Radio Free Europe reported on the decidedly contrary position from the administration, noting that since Serbia also bans LGBTQ parents from adopting children, the decree "effectively bans same-sex couples from having children" in Serbia.

Brnabic's office announced in Feburary that partner Milica Djurdjic had given birth to Igor, the couple's first child. The prime minister at the time stressed the history-making significance of the birth.

"Ana Brnabic is one of the first prime ministers whose partner has given birth while in office ... and the first in the world in a same-sex couple," read an official statement from the prime minister's office.

The child was conceived through in vitro fertilization, which Djurdjic underwent outside the country, according to Radio Free Europe.

But within a month of the birth, Health Minister Zlatibor Loncar unrolled a policy prohibiting any individual who had "homosexual relations during the past five years" from donating reproductive cells for a similar procedure.

Dragoslava Barzut, executive director of the LGBTQ advocacy group De Se Zna!, argues the new administration policy violates Serbian individuals' human rights.

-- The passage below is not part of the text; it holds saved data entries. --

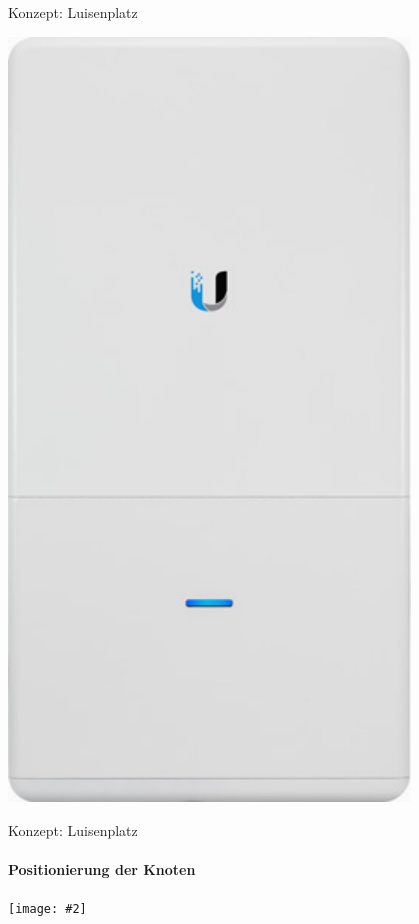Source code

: \documentclass[]{beamer}
\newcommand{\centeredimage}[2][ ]{
        \begin{center}
            \texttt{[image: \#2]} $\;$

            \tiny{#1}
        \end{center}
}
\begin{document}
\begin{frame}{Konzept: Luisenplatz}
\begin{minipage}{0.4\textwidth}
\includegraphics[width=0.8\textwidth]{images/unifi-ap-ac-outdoor.jpg}
\end{minipage}



\end{frame}
\begin{frame}{Konzept: Luisenplatz}
\framesubtitle{Positionierung der Knoten}

\centeredimage{images/plan_luisenplatz2.jpg}
\end{frame}

\end{document}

"This bylaw violates the Law on the Prohibition of Discrimination as well as the Constitution of the Republic of Serbia" that was adopted in 2006," Barzut told Radio Free Europe. "It is not in line with other legal documents and other laws. Therefore, it should be revised."

Loncar was able to sign the decree into law himself, but it must undergo review by Serbia's equality commissioner, and may yet see repeal.

Brnabic herself has yet to weigh in on the issue publicly.